If you have a router, buy a dovetail bit. If not I would cope the waste and if you need cleanup after that, use a very sharp wood chisel.


----------



## Tweegs (Sep 8, 2007)

Handyman said:


> If you have a router, buy a dovetail bit. If not I would cope the waste and if you need cleanup after that, use a very sharp wood chisel.


That's what I'd do. 
CMT make a great set of dovetail router bits.


----------



## Nate1778 (Mar 10, 2008)

My problem is I am doing hand cut dovetails with the very thin splines and wide tails. A router bit won't even come close to the gap I am working with. Something like this but through joints, not half blind.............


----------



## Wood4Fun (Aug 29, 2008)

I've seen people use the band saw and then a chisel. I don't think there is an "easy" way to go about it


----------



## smitty1967 (Feb 24, 2008)

Nate1778 said:


>


 
show off....:tt2:




no, seriously, nice looking work Nate....
smitty


----------



## JBark (Oct 8, 2008)

The method I learned was with the bandsaw. If you make enough straight plunge cuts you should be able to "nibble" away at the waste until you have a sort of serrated looking edge on the waste side of the scribe line. If you want you can get closer with the blade and move the board side to side (your left to right) and you are cutting with the side of the teeth. This can get you real close and make what you clean up much less and somewhat easier to pare.

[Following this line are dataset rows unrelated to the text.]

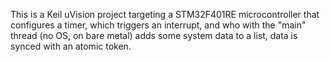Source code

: This is a Keil uVision project targeting a STM32F401RE microcontroller that configures a timer, which triggers an interrupt, and who with the "main" thread (no OS, on bare metal) adds some system data to a list, data is synced with an atomic token.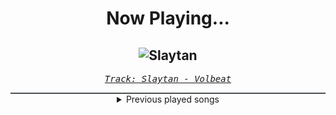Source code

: <div align="center"> 
<h1>Now Playing...</h1>

![Slaytan](https://i.scdn.co/image/ab67616d00001e02af770a3e65634b9ed7b00e8c)
--
_<samp><a href="https://open.spotify.com/track/6uStZ0vDmoqMKaAncZJ2n1">Track: Slaytan - Volbeat</a></samp>_

<div style="border: 1px #4B5054 solid"></div>
<details>
  <summary>
    Previous played songs
  </summary>
  <table>
    <thead>
      <tr>
        <th>
          Artist
        </th>
        <th>
          Song
        </th>
        <th>
          Link
        </th>
      </tr>
    </thead>
    <tbody>
      <tr><td>Volbeat</td><td>Slaytan</td><td><a href="https://open.spotify.com/track/6uStZ0vDmoqMKaAncZJ2n1">https://open.spotify.com/track/6uStZ0vDmoqMKaAncZJ2n1</a></td></tr><tr><td>Set It Off</td><td>Killer In The Mirror</td><td><a href="https://open.spotify.com/track/0x2TYePnFyfZ9ajY2WMkby">https://open.spotify.com/track/0x2TYePnFyfZ9ajY2WMkby</a></td></tr><tr><td>Solence</td><td>Californication (Live at Sxm Octane Virtual Accelerator Concert)</td><td><a href="https://open.spotify.com/track/4h4OoqFt3nb6hIqJTsoYTX">https://open.spotify.com/track/4h4OoqFt3nb6hIqJTsoYTX</a></td></tr><tr><td>Epic North</td><td>Scimitar</td><td><a href="https://open.spotify.com/track/0IdVVTv9vFHP788Uh0Ry0A">https://open.spotify.com/track/0IdVVTv9vFHP788Uh0Ry0A</a></td></tr><tr><td>Hollywood Undead</td><td>Ghost Beach</td><td><a href="https://open.spotify.com/track/4udYZwVxDeVvCsWcuS8x8E">https://open.spotify.com/track/4udYZwVxDeVvCsWcuS8x8E</a></td></tr><tr><td>Motionless In White</td><td>Masterpiece: Motion Picture Collection</td><td><a href="https://open.spotify.com/track/262uuzoehXjnAdbwUFas3P">https://open.spotify.com/track/262uuzoehXjnAdbwUFas3P</a></td></tr><tr><td>Papa Roach</td><td>Maniac</td><td><a href="https://open.spotify.com/track/1NwhbtrKc7EINu48bACmVm">https://open.spotify.com/track/1NwhbtrKc7EINu48bACmVm</a></td></tr><tr><td>MONSTA X</td><td>Magnetic</td><td><a href="https://open.spotify.com/track/4ZtiN13yPgoDtQB8TkIrv1">https://open.spotify.com/track/4ZtiN13yPgoDtQB8TkIrv1</a></td></tr><tr><td>Memphis May Fire</td><td>Live It Well</td><td><a href="https://open.spotify.com/track/6muAJ2y5v7My8kkZ1lq8XA">https://open.spotify.com/track/6muAJ2y5v7My8kkZ1lq8XA</a></td></tr><tr><td>Shiro SAGISU</td><td>Stand Up Be Strong (Pt. I)</td><td><a href="https://open.spotify.com/track/72ipPCGWlVXLbh7rZNwh26">https://open.spotify.com/track/72ipPCGWlVXLbh7rZNwh26</a></td></tr><tr><td>Celldweller</td><td>IRIA - Demo</td><td><a href="https://open.spotify.com/track/1BSfq2Qo8eyk1zxRfEN8OW">https://open.spotify.com/track/1BSfq2Qo8eyk1zxRfEN8OW</a></td></tr><tr><td>Demon Hunter</td><td>HEAVEN DON'T CRY</td><td><a href="https://open.spotify.com/track/1Jo1KIp5rigqKayHmce0Lz">https://open.spotify.com/track/1Jo1KIp5rigqKayHmce0Lz</a></td></tr><tr><td>Asking Alexandria</td><td>Alone In A Room</td><td><a href="https://open.spotify.com/track/5Gw8owErJLfkNxWCSwPQKJ">https://open.spotify.com/track/5Gw8owErJLfkNxWCSwPQKJ</a></td></tr><tr><td>Motionless In White</td><td>LOUD (Fuck It)</td><td><a href="https://open.spotify.com/track/3u8rXTP2xN3uaDMAezRnS7">https://open.spotify.com/track/3u8rXTP2xN3uaDMAezRnS7</a></td></tr><tr><td>Of Mice & Men</td><td>Obsolete</td><td><a href="https://open.spotify.com/track/4d8iN5Re3A6UOYVxZAbJ7v">https://open.spotify.com/track/4d8iN5Re3A6UOYVxZAbJ7v</a></td></tr><tr><td>Asking Alexandria</td><td>They Don't Want What We Want (And They Don't Care)</td><td><a href="https://open.spotify.com/track/2uzfmwy3syDgMVW1HEkS1i">https://open.spotify.com/track/2uzfmwy3syDgMVW1HEkS1i</a></td></tr><tr><td>In This Moment</td><td>Black Wedding (feat. Rob Halford)</td><td><a href="https://open.spotify.com/track/3zUwwYcmob803s2Bkck8GY">https://open.spotify.com/track/3zUwwYcmob803s2Bkck8GY</a></td></tr><tr><td>Parkway Drive</td><td>Vice Grip</td><td><a href="https://open.spotify.com/track/6ImePfz0yslIWLPQ7cQIYA">https://open.spotify.com/track/6ImePfz0yslIWLPQ7cQIYA</a></td></tr><tr><td>Saint Asonia</td><td>Above It All</td><td><a href="https://open.spotify.com/track/5AKfYnfxrnTTU77z69Zb7K">https://open.spotify.com/track/5AKfYnfxrnTTU77z69Zb7K</a></td></tr><tr><td>Underoath</td><td>Rapture</td><td><a href="https://open.spotify.com/track/1kM2VS4HfIU6gNl1LTOQk0">https://open.spotify.com/track/1kM2VS4HfIU6gNl1LTOQk0</a></td></tr>
    </tbody>
  </table>
</details>

</div>
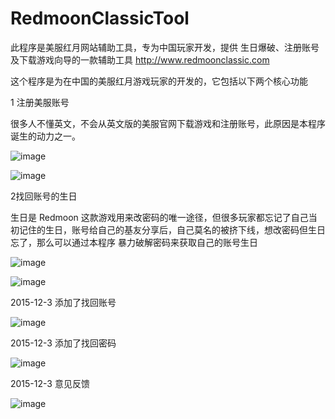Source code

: # RedmoonClassicTool
此程序是美服红月网站辅助工具，专为中国玩家开发，提供 生日爆破、注册账号及下载游戏向导的一款辅助工具 http://www.redmoonclassic.com 

这个程序是为在中国的美服红月游戏玩家的开发的，它包括以下两个核心功能

1 注册美服账号

很多人不懂英文，不会从英文版的美服官网下载游戏和注册账号，此原因是本程序诞生的动力之一。

 ![image](https://github.com/shan333chao/RedmoonClassicTool/blob/master/RedMoonBirthRecovery/ScreenShot/1%E9%A6%96%E9%A1%B5.png)

![image](https://github.com/shan333chao/RedmoonClassicTool/blob/master/RedMoonBirthRecovery/ScreenShot/2%E6%B3%A8%E5%86%8C.png)

2找回账号的生日

生日是 Redmoon 这款游戏用来改密码的唯一途径，但很多玩家都忘记了自己当初记住的生日，账号给自己的基友分享后，自己莫名的被挤下线，想改密码但生日忘了，那么可以通过本程序 暴力破解密码来获取自己的账号生日



![image](https://github.com/shan333chao/RedmoonClassicTool/blob/master/RedMoonBirthRecovery/ScreenShot/3%E7%A0%B4%E8%A7%A3.png)

![image](https://github.com/shan333chao/RedmoonClassicTool/blob/master/RedMoonBirthRecovery/ScreenShot/%E6%89%BE%E5%88%B0.png)

2015-12-3 添加了找回账号

![image](https://github.com/shan333chao/RedmoonClassicTool/blob/master/RedMoonBirthRecovery/ScreenShot/recoveryAccount.png)

2015-12-3 添加了找回密码

![image](https://github.com/shan333chao/RedmoonClassicTool/blob/master/RedMoonBirthRecovery/ScreenShot/recoveryPass.png)

2015-12-3 意见反馈

![image](https://github.com/shan333chao/RedmoonClassicTool/blob/master/RedMoonBirthRecovery/ScreenShot/feedback.png)

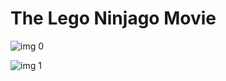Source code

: # The Lego Ninjago Movie

![img 0](https://fanart.tv/fanart/movies/274862/moviethumb/ninjago-5a44bc9a2aabe.jpg)

![img 1](https://i.imgur.com/ROy8kTU.png)

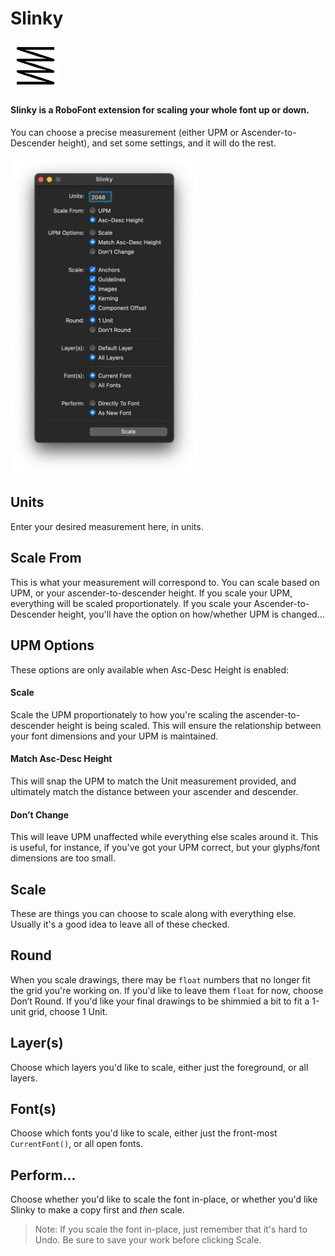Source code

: # Slinky

<img src="./images/mechanic_icon.png"  width="80">

#### Slinky is a RoboFont extension for scaling your whole font up or down.

You can choose a precise measurement (either UPM or Ascender-to-Descender height), and set some settings, and it will do the rest.

<img src="./images/ui.png"  width="300">

## Units

Enter your desired measurement here, in units.


## Scale From

This is what your measurement will correspond to. You can scale based on UPM, or your ascender-to-descender height. If you scale your UPM, everything will be scaled proportionately. If you scale your Ascender-to-Descender height, you'll have the option on how/whether UPM is changed...


## UPM Options

These options are only available when Asc-Desc Height is enabled:

#### Scale

Scale the UPM proportionately to how you're scaling the ascender-to-descender height is being scaled. This will ensure the relationship between your font dimensions and your UPM is maintained.

#### Match Asc-Desc Height

This will snap the UPM to match the Unit measurement provided, and ultimately match the distance between your ascender and descender.

#### Don’t Change

This will leave UPM unaffected while everything else scales around it. This is useful, for instance, if you've got your UPM correct, but your glyphs/font dimensions are too small.

## Scale

These are things you can choose to scale along with everything else. Usually it's a good idea to leave all of these checked.

## Round

When you scale drawings, there may be `float` numbers that no longer fit the grid you're working on. If you'd like to leave them `float` for now, choose Don’t Round. If you'd like your final drawings to be shimmied a bit to fit a 1-unit grid, choose 1 Unit.

## Layer(s)

Choose which layers you'd like to scale, either just the foreground, or all layers.

## Font(s)

Choose which fonts you'd like to scale, either just the front-most `CurrentFont()`, or all open fonts.

## Perform...

Choose whether you'd like to scale the font in-place, or whether you'd like Slinky to make a copy first and _then_ scale. 

> Note: If you scale the font in-place, just remember that it's hard to Undo. Be sure to save your work before clicking Scale.
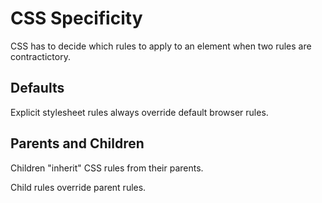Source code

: # CSS Specificity
CSS has to decide which rules to apply to an element when two rules are contractictory.

## Defaults
Explicit stylesheet rules always override default browser rules.

## Parents and Children
Children "inherit" CSS rules from their parents.

Child rules override parent rules.

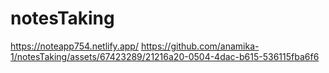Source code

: # notesTaking
https://noteapp754.netlify.app/
https://github.com/anamika-1/notesTaking/assets/67423289/21216a20-0504-4dac-b615-536115fba6f6

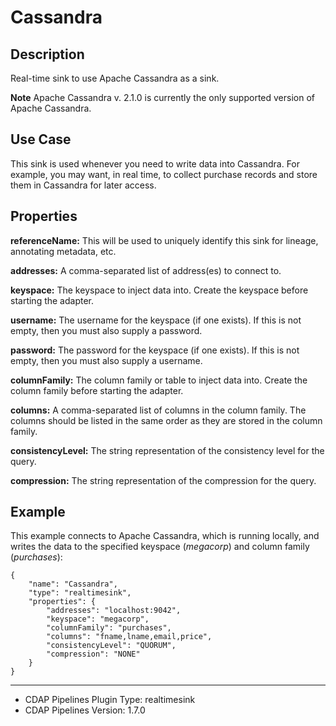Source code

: # Cassandra


Description
-----------
Real-time sink to use Apache Cassandra as a sink.

**Note** Apache Cassandra v. 2.1.0 is currently the only supported version of Apache Cassandra.


Use Case
--------
This sink is used whenever you need to write data into Cassandra.
For example, you may want, in real time, to collect purchase records
and store them in Cassandra for later access.


Properties
----------
**referenceName:** This will be used to uniquely identify this sink for lineage, annotating metadata, etc.

**addresses:** A comma-separated list of address(es) to connect to.

**keyspace:** The keyspace to inject data into.
Create the keyspace before starting the adapter.

**username:** The username for the keyspace (if one exists).
If this is not empty, then you must also supply a password.

**password:** The password for the keyspace (if one exists).
If this is not empty, then you must also supply a username.

**columnFamily:** The column family or table to inject data into.
Create the column family before starting the adapter.

**columns:** A comma-separated list of columns in the column family.
The columns should be listed in the same order as they are stored in the column family.

**consistencyLevel:** The string representation of the consistency level for the query.

**compression:** The string representation of the compression for the query.


Example
-------
This example connects to Apache Cassandra, which is running locally, and writes the data to
the specified keyspace (*megacorp*) and column family (*purchases*):

    {
        "name": "Cassandra",
        "type": "realtimesink",
        "properties": {
            "addresses": "localhost:9042",
            "keyspace": "megacorp",
            "columnFamily": "purchases",
            "columns": "fname,lname,email,price",
            "consistencyLevel": "QUORUM",
            "compression": "NONE"
        }
    }

---
- CDAP Pipelines Plugin Type: realtimesink
- CDAP Pipelines Version: 1.7.0
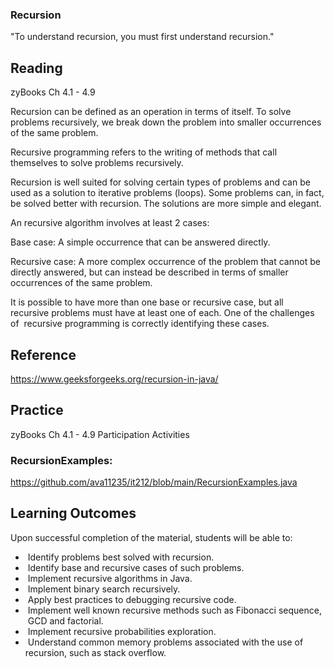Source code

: ### Recursion

"To understand recursion, you must first understand recursion." 

## Reading

zyBooks Ch 4.1 - 4.9

Recursion can be defined as an operation in terms of itself.
To solve problems recursively, we break down the problem into smaller occurrences of the same problem.

Recursive programming refers to the writing of methods that call themselves to solve problems recursively.

Recursion is well suited for solving certain types of problems and can be used as a solution to iterative problems (loops).
Some problems can, in fact, be solved better with recursion. The solutions are more simple and elegant. 

An recursive algorithm involves at least 2 cases:

Base case: A simple occurrence that can be answered directly.

Recursive case: A more complex occurrence of the problem that cannot be directly answered, but can instead be described in terms of smaller occurrences of the same problem.

It is possible to have more than one base or recursive case, but all  recursive problems must have at least one of each.
One of the challenges of  recursive programming is correctly identifying these cases.

## Reference

https://www.geeksforgeeks.org/recursion-in-java/

## Practice
zyBooks Ch 4.1 - 4.9 Participation Activities

### RecursionExamples:
https://github.com/ava11235/it212/blob/main/RecursionExamples.java

  
    
## Learning Outcomes
Upon successful completion of the material, students will be able to:
*  Identify problems best solved with recursion. 
*  Identify base and recursive cases of such problems.
*  Implement recursive algorithms in Java.
*  Implement binary search recursively.
*  Apply best practices to debugging recursive code.
*  Implement well known recursive methods such as Fibonacci sequence,  GCD and factorial.
*  Implement recursive probabilities exploration.
*  Understand common memory problems associated with the use of recursion, such as stack overflow. 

Have you considered working with a nice wood like walnut? Save the oak for the fireplace - LOL.

John


----------



## Dalemorris (Oct 21, 2008)

*Help! Need help with making firswt dovetail joint*

For the first time in my 60 years on this planet I finnaly have a wood shop, that I am starting to get set up. I wanted to learn how to make good dovetaqils using either my table saw or my bandsaw or both. I got a video showing on made on the bandsaw, but the author went through it so fast and left out details that to him were common knowledge but to me it didn't work out, so I downloaded a set of instructions on how to make them on a table saw. Both methods were by the same author. Each used a shop made jig with spacer blocks. I have been woking on them for three days and have not got one made yet. I'm close but I can't figure out with the instructions quite how to do it yet. Any help would be greatly appreciated.( I think I'm dislectic when it comes to angles)

Thanks,

Dale


----------



## Nate1778 (Mar 10, 2008)

smitty1967 said:


> show off....:tt2:
> 
> 
> 
> ...




Wish I could take credit, that's a pic off the interweb. My dovetails have gotten better but nowhere near that. One thing that helped me a bit was the purchase of Rob Crosman's hand cut dovetails. he offers good technique that is well explained and produced good reults on the first try.


----------